Start of Records for processing

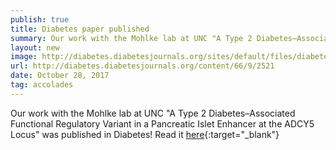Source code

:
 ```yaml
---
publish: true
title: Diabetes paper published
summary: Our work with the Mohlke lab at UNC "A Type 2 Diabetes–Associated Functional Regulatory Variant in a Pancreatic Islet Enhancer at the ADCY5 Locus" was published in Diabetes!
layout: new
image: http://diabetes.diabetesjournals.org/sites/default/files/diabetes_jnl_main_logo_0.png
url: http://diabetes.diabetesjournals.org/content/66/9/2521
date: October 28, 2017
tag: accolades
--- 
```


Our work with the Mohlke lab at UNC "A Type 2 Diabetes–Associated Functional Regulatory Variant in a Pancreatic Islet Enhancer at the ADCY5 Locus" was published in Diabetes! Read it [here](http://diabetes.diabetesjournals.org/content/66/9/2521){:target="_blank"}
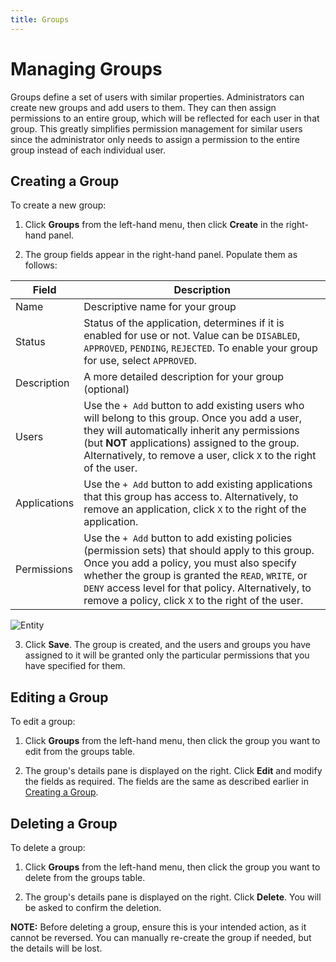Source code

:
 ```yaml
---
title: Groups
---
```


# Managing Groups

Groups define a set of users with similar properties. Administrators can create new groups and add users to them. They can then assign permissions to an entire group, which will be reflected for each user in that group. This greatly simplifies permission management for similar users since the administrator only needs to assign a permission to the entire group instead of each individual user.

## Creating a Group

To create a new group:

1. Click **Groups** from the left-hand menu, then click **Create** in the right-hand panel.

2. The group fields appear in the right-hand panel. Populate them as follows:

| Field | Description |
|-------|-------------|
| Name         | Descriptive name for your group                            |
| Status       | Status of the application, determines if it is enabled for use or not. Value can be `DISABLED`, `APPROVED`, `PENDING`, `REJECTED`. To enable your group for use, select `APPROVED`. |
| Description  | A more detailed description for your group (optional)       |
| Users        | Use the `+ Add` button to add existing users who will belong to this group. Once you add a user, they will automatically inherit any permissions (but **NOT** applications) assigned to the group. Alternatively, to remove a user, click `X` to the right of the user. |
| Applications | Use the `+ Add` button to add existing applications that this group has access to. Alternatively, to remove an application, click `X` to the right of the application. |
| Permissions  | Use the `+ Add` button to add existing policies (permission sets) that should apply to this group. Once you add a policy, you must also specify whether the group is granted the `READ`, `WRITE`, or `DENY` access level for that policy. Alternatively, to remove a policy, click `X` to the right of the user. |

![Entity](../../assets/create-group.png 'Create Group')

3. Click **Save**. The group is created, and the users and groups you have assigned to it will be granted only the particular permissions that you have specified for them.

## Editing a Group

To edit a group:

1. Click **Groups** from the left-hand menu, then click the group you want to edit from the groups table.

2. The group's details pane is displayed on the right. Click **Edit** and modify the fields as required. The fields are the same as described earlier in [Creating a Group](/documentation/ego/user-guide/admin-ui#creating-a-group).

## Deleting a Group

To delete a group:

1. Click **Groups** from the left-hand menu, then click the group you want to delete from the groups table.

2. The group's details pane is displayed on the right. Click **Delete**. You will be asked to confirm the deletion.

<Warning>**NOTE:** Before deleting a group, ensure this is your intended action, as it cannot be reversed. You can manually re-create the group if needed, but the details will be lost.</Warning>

End of Records for processing

**What to work on:** Copy each line of the listing that holds the word "table".

**Exercise solution:**
1. Click **Groups** from the left-hand menu, then click the group you want to edit from the groups table.
1. Click **Groups** from the left-hand menu, then click the group you want to delete from the groups table.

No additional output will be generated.